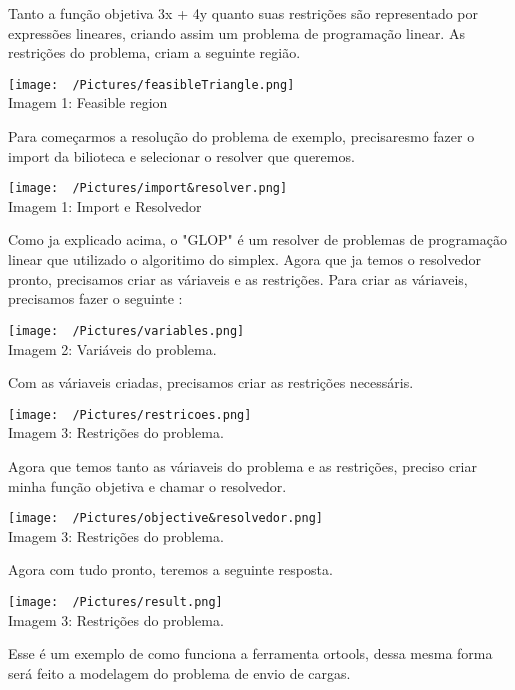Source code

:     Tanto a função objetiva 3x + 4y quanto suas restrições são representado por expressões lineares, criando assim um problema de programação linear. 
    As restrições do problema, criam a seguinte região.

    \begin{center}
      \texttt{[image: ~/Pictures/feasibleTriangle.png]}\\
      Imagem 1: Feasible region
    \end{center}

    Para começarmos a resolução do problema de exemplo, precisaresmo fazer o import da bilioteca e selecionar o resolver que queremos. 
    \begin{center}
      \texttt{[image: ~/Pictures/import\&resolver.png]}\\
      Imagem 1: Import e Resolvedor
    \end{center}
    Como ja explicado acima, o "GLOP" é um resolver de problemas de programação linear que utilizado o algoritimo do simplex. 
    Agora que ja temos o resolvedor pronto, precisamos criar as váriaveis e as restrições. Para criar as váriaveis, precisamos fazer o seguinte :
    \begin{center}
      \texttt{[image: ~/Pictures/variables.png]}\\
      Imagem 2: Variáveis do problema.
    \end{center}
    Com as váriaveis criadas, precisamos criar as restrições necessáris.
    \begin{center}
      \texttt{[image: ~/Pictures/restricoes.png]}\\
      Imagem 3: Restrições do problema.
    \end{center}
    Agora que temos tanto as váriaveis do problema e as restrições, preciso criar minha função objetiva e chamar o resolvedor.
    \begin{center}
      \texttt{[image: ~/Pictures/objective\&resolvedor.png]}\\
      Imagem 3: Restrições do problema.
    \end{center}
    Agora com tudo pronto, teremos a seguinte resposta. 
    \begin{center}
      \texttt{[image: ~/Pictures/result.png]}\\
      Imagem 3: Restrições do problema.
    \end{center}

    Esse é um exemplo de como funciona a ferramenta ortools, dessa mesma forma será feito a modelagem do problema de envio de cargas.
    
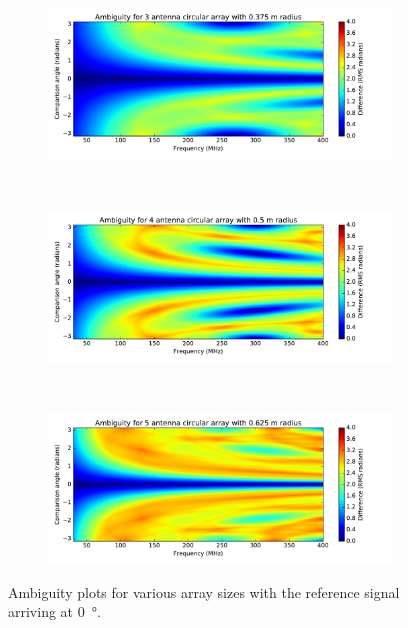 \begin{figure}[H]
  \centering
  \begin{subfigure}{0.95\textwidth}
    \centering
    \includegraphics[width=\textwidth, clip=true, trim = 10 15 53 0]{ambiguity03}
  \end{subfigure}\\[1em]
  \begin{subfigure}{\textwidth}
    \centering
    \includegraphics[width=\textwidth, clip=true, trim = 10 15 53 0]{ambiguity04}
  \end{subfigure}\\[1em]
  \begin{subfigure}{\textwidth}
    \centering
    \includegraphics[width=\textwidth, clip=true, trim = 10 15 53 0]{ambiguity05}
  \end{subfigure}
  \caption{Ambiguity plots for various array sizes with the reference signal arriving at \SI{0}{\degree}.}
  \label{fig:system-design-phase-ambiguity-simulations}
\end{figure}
------------------------
> [WHAT THE EXERCISE ASKS]
If a line of the records includes the string "váriaveis", copy it out.

> [THE ANSWER]
    Agora que ja temos o resolvedor pronto, precisamos criar as váriaveis e as restrições. Para criar as váriaveis, precisamos fazer o seguinte :
    Com as váriaveis criadas, precisamos criar as restrições necessáris.
    Agora que temos tanto as váriaveis do problema e as restrições, preciso criar minha função objetiva e chamar o resolvedor.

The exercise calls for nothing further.